Table 1.

Issues Where Farms Fail


Email

Sending email from x,000 nodes at the same time with the results of output, e.g., LSF's default behavior sends stdout and error via email. Often results in a crashed mailserver.
NFS Remote file read access over the network from multiple nodes.
NFSKiller As for nfs, but with multiple write access all at the same time.
PreExec Writing a pre-execution wrapper to test a failure condition prior to the job running, that then fails to run, or exits with a non-zero exit status. e.g., coding error can cause this.
RubberJob Jobs bouncing in the queues due to some failure state, e.g., missing nfs intercept point, coding error. Often induced by a PreExec failure—as above.
Typo Often the biggest killer of farm servers, e.g., /daata/blast not /data/blast, jobs can become Rubber, and proceed to bounce in and out of the queuing system on to modes and then fail.

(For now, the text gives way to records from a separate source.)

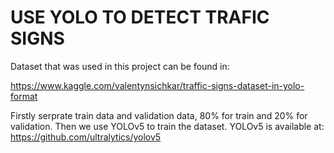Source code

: # USE YOLO TO DETECT TRAFIC SIGNS

Dataset that was used in this project can be found in:


https://www.kaggle.com/valentynsichkar/traffic-signs-dataset-in-yolo-format

Firstly serprate train data and validation data, 80% for train and 20% for validation.
Then we use YOLOv5 to train the dataset.
YOLOv5 is available at:
 https://github.com/ultralytics/yolov5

RawOut Writing raw blast/exonerate/other output without any data reduction, e.g., MSPCrunch/grep, etc.
BigLog Excessive logging that may generate more than 1 GB of stderr output data, this is often written back to the NFS server.
JobSize Jobs that run for less than 1 sec. Also jobs that run for 6 mo.

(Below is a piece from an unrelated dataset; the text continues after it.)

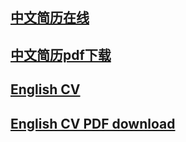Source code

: ## [中文简历在线](chinese.resume.md)

## [中文简历pdf下载](chinese.resume.pdf)

## [English CV](gong.hanjin_cv.japan.md)

## [English CV PDF download](gong.hanjin_cv.japan.pdf.pdf)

SwapKiller Jobs that end up allocating too much memory, or jobs that grow and difficulty predicting usage patterns, e.g., exonerate FSM generation.
MasterKiller Job submission, dispatch rate, and queue size are sufficiently high that the dispatch code becomes CPU bound and fails to run new jobs.

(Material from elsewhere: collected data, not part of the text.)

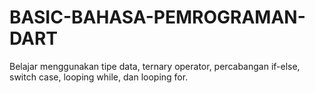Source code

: # BASIC-BAHASA-PEMROGRAMAN-DART
Belajar menggunakan tipe data, ternary operator, percabangan if-else, switch case, looping while, dan looping for.

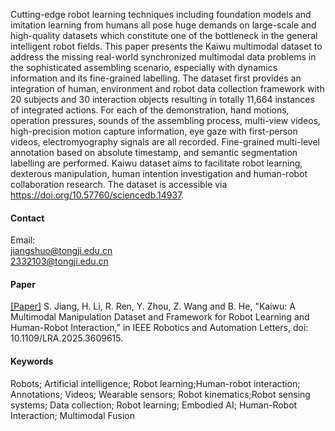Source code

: 

<!-- [![Kaiwu](https://robot.tongji.edu.cn/info/1297/2097.htm)](https://robot.tongji.edu.cn/info/1297/2097.htm) -->
Cutting-edge robot learning techniques including foundation models and imitation learning from humans all pose huge demands on large-scale and high-quality datasets which constitute one of the bottleneck in the general intelligent robot fields. This paper presents the Kaiwu  multimodal dataset to address the missing real-world synchronized multimodal data problems in the sophisticated assembling scenario, especially with dynamics information and its fine-grained labelling. The dataset first provides an integration of human, environment and robot data collection framework with 20 subjects and 30 interaction objects resulting in totally 11,664 instances of integrated actions. For each of the demonstration, hand motions, operation pressures, sounds of the assembling process, multi-view videos, high-precision motion capture information, eye gaze with first-person videos, electromyography signals are all recorded. Fine-grained multi-level annotation based on absolute timestamp, and semantic segmentation labelling are performed. Kaiwu dataset aims to facilitate robot learning, dexterous manipulation, human intention investigation and human-robot collaboration research. The dataset is accessible via https://doi.org/10.57760/sciencedb.14937. 
#### Contact

Email:\
jiangshuo@tongji.edu.cn\
2332103@tongji.edu.cn

#### Paper
[[Paper]](https://ieeexplore.ieee.org/document/11160665)
S. Jiang, H. Li, R. Ren, Y. Zhou, Z. Wang and B. He, "Kaiwu: A Multimodal Manipulation Dataset and Framework for Robot Learning and Human-Robot Interaction," in IEEE Robotics and Automation Letters, doi: 10.1109/LRA.2025.3609615.

#### Keywords 
Robots; Artificial intelligence; Robot learning;Human-robot interaction; Annotations; Videos; Wearable sensors; Robot kinematics;Robot sensing systems; Data collection; Robot learning; Embodied AI; Human-Robot Interaction; Multimodal Fusion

NameService NIS or DNS servers become overloaded due to many gethostsbyname, getuid, getgroup requests.
NetFill Backbone network becomes saturated with I/O requests, e.g., heavy NFS or DBI loading.
DeadDisk Storage failure on remote node. When large numbers of spindles are considered, this becomes a significant factor. Jobs can arrive at the remote node and find that the storage has failed.
RDBKiller
Head database nodes become saturated with long running requests, or too many concurrent connections. RDB is no longer able to actively serve results for new SQL statements.

[i] There are a number of bottlenecks that can appear in farm environments; the table above is a list of some of the significant ones. If you are particularly unlucky, you will see all of them at the same time.